ESG (Environment, Social, Governance) deckt Kriterien aus den Bereichen Umwelt, Soziales sowie guter Unternehmensführung ab.

GRI Materiality Disclosures Service: Wesentlichkeitsanalyse (Materiality) und Analyse der Stakeholder für das Unternehmen. Stakeholder- und Wesentlichkeitsanalysen sind nach der EU Corporate Sustainability Reporting Directive (CSRD) und dem Standard der GRI (Global Reporting Initiative) verpflichtend. Das Ziel einer Stakeholderanalyse und der Bestimmung der Wesentlichkeit ist, dass das Unternehmen seine Anstrengungen im Nachhaltigkeitsbereich (ESG) priorisieren und konzentrieren kann.

Die UN Principles for Responsible Investment (UN PRI), deutsch: Prinzipien für verantwortliches Investieren (UNPRI), sind eine 2006 gegründete und von den Vereinigten Nationen unterstützte Investoreninitiative. Sie bezieht sich auf sechs Prinzipien für verantwortungsvolle Investments. Die Initiative fördert das Verständnis bei Investoren für die Auswirkungen der Nachhaltigkeit und deren Umsetzung.

GRESB (Global Real Estate Sustainability Benchmark) ist das führende Bewertungssystem zur Messung der Nachhaltigkeitsperformance von Immobilienunternehmen und Immobilienfonds. In der Gewichtung von sieben unterschiedlichen Aspekten entsteht der sogenannte GRESB Score, der wesentlich zur Transparenz der Immobilienwirtschaft in Nachhaltigkeitsfragen beiträgt. Der Aufwand für das GRESB-Rating ist relativ hoch. Dem steht gegenüber, dass die Nachhaltigkeit des Portfolios transparent und das Portfolio damit aus Investorenperspektive zukunftsfähig wird.

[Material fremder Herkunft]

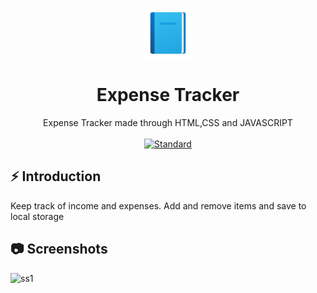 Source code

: <p align="center">
    <img alt="" height="80" src="./img/add-readme.png">
  </a>
</p>
<h1 align="center"> Expense Tracker </h1>

<div align="center">
  Expense Tracker made through HTML,CSS and JAVASCRIPT
</div>

<br />

<div align="center">
  <!-- Standard -->
  <a href="https://standardjs.com">
    <img src="https://img.shields.io/badge/code%20style-standard-brightgreen.svg?style=flat-square"
      alt="Standard" />
  </a>
</div>

## ⚡️  Introduction
Keep track of income and expenses. Add and remove items and save to local storage


## 📷 Screenshots

![ss1]()



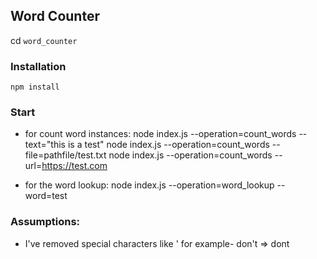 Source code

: ## Word Counter

cd `word_counter`

### Installation
`npm install`

### Start
* for count word instances:
node index.js --operation=count_words --text="this is a test"
node index.js --operation=count_words --file=pathfile/test.txt
node index.js --operation=count_words --url=https://test.com
 
* for the word lookup:
node index.js --operation=word_lookup --word=test


### Assumptions:

- I've removed special characters like ' for example- don't => dont

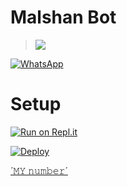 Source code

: # Malshan Bot
<p align="center">

> <a href="https://youtube.com/channel/UChP2lplECA2eZGCYLy_QeRA"><img src="https://img.shields.io/badge/Tutorial-Video-ff0000?style=for-the-badge&logo=youtube&logoColor=ff000000&link=https://www.youtube.com/c/BOTINDO" /><br>

<a href="https://chat.whatsapp.com/LWOdea4zvErAHkLNuAQkoP"><img alt="WhatsApp" src="https://img.shields.io/badge/-Whatsapp%20Group-lightgrey?style=for-the-badge&logo=whatsapp&logoColor=white"/></a>

# Setup

[![Run on Repl.it](https://repl.it/badge/github/quiec/whatsAlfa)](https://replit.com/@black-pantherpa/Malshan-Bot?v=1)

[![Deploy](https://www.herokucdn.com/deploy/button.svg)](https://heroku.com/deploy?template=https://github.com/BlackPanther-svg/Malshan-Bot)

[´𝙼𝚈 𝚗𝚞𝚖𝚋𝚎𝚛´](http://wa.me/94771573168)
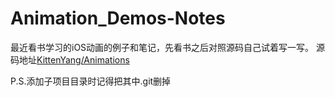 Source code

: # Animation_Demos-Notes

最近看书学习的iOS动画的例子和笔记，先看书之后对照源码自己试着写一写。
源码地址[KittenYang/Animations](https://github.com/KittenYang/Animations.git)


P.S.添加子项目目录时记得把其中.git删掉
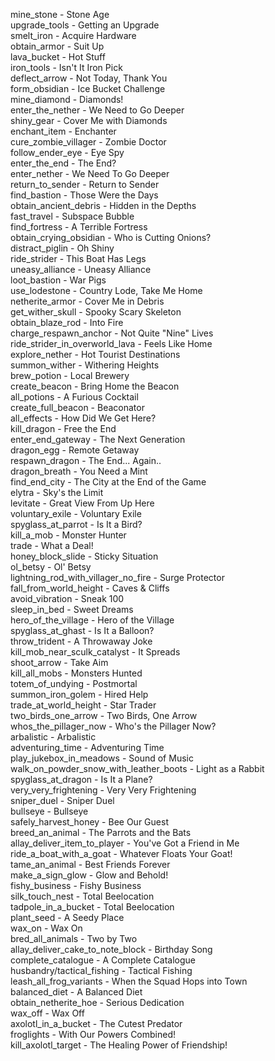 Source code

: mine_stone - Stone Age <br />
upgrade_tools - Getting an Upgrade <br />
smelt_iron - Acquire Hardware <br />
obtain_armor - Suit Up <br />
lava_bucket - Hot Stuff <br />
iron_tools - Isn't It Iron Pick <br />
deflect_arrow - Not Today, Thank You <br />
form_obsidian - Ice Bucket Challenge <br />
mine_diamond - Diamonds! <br />
enter_the_nether - We Need to Go Deeper <br />
shiny_gear - Cover Me with Diamonds <br />
enchant_item - Enchanter <br />
cure_zombie_villager - Zombie Doctor <br />
follow_ender_eye - Eye Spy <br />
enter_the_end - The End? <br />
enter_nether - We Need To Go Deeper <br />
return_to_sender - Return to Sender <br />
find_bastion - Those Were the Days <br />
obtain_ancient_debris - Hidden in the Depths <br />
fast_travel - Subspace Bubble <br />
find_fortress - A Terrible Fortress<br />
obtain_crying_obsidian - Who is Cutting Onions?<br />
distract_piglin - Oh Shiny<br />
ride_strider - This Boat Has Legs<br />
uneasy_alliance - Uneasy Alliance<br />
loot_bastion - War Pigs<br />
use_lodestone - Country Lode, Take Me Home<br />
netherite_armor - Cover Me in Debris<br />
get_wither_skull - Spooky Scary Skeleton<br />
obtain_blaze_rod - Into Fire<br />
charge_respawn_anchor - Not Quite \"Nine\" Lives<br />
ride_strider_in_overworld_lava - Feels Like Home<br />
explore_nether - Hot Tourist Destinations<br />
summon_wither - Withering Heights<br />
brew_potion - Local Brewery<br />
create_beacon - Bring Home the Beacon<br />
all_potions - A Furious Cocktail<br />
create_full_beacon - Beaconator<br />
all_effects - How Did We Get Here?<br />
kill_dragon - Free the End<br />
enter_end_gateway - The Next Generation<br />
dragon_egg - Remote Getaway<br />
respawn_dragon - The End... Again..<br />
dragon_breath - You Need a Mint<br />
find_end_city - The City at the End of the Game<br />
elytra - Sky's the Limit<br />
levitate - Great View From Up Here<br />
voluntary_exile - Voluntary Exile<br />
spyglass_at_parrot - Is It a Bird?<br />
kill_a_mob - Monster Hunter<br />
trade - What a Deal!<br />
honey_block_slide - Sticky Situation<br />
ol_betsy - Ol' Betsy<br />
lightning_rod_with_villager_no_fire - Surge Protector<br />
fall_from_world_height - Caves & Cliffs<br />
avoid_vibration - Sneak 100<br />
sleep_in_bed - Sweet Dreams<br />
hero_of_the_village - Hero of the Village<br />
spyglass_at_ghast - Is It a Balloon?<br />
throw_trident - A Throwaway Joke<br />
kill_mob_near_sculk_catalyst - It Spreads<br />
shoot_arrow - Take Aim<br />
kill_all_mobs - Monsters Hunted<br />
totem_of_undying - Postmortal<br />
summon_iron_golem - Hired Help<br />
trade_at_world_height - Star Trader<br />
two_birds_one_arrow - Two Birds, One Arrow<br />
whos_the_pillager_now - Who's the Pillager Now?<br />
arbalistic - Arbalistic<br />
adventuring_time - Adventuring Time<br />
play_jukebox_in_meadows - Sound of Music<br />
walk_on_powder_snow_with_leather_boots - Light as a Rabbit<br />
spyglass_at_dragon - Is It a Plane?<br />
very_very_frightening - Very Very Frightening<br />
sniper_duel - Sniper Duel<br />
bullseye - Bullseye<br />
safely_harvest_honey - Bee Our Guest<br />
breed_an_animal - The Parrots and the Bats<br />
allay_deliver_item_to_player - You've Got a Friend in Me<br />
ride_a_boat_with_a_goat - Whatever Floats Your Goat!<br />
tame_an_animal - Best Friends Forever<br />
make_a_sign_glow - Glow and Behold!<br />
fishy_business - Fishy Business<br />
silk_touch_nest - Total Beelocation<br />
tadpole_in_a_bucket - Total Beelocation<br />
plant_seed - A Seedy Place<br />
wax_on - Wax On<br />
bred_all_animals - Two by Two<br />
allay_deliver_cake_to_note_block - Birthday Song<br />
complete_catalogue - A Complete Catalogue<br />
husbandry/tactical_fishing - Tactical Fishing<br />
leash_all_frog_variants - When the Squad Hops into Town<br />
balanced_diet - A Balanced Diet<br />
obtain_netherite_hoe - Serious Dedication<br />
wax_off - Wax Off<br />
axolotl_in_a_bucket - The Cutest Predator<br />
froglights - With Our Powers Combined!<br />
kill_axolotl_target - The Healing Power of Friendship!<br />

Die SFDR (Sustainable Finance Disclosure Regulation) sieht neue Transparenzpflichten im Hinblick auf Nachhaltigkeit (Website-Offenlegungen, vorvertragliche Offenlegungen) und regelmässige Berichtspflichten für Wertpapierfirmen sowohl auf Produkt- als auch auf Unternehmens-/Manager-Ebene vor. Die SFDR wurde von der Europäischen Kommission verabschiedet und trat im März 2021 in Kraft. Die Verordnung verlangt Offenlegungspflichten für Asset Manager, Versicherungen und Banken mit Portfolioverwaltung. Die Angaben sind sowohl auf der Internetseite, in vorvertraglichen Dokumenten sowie im regelmässigen Reporting zu machen.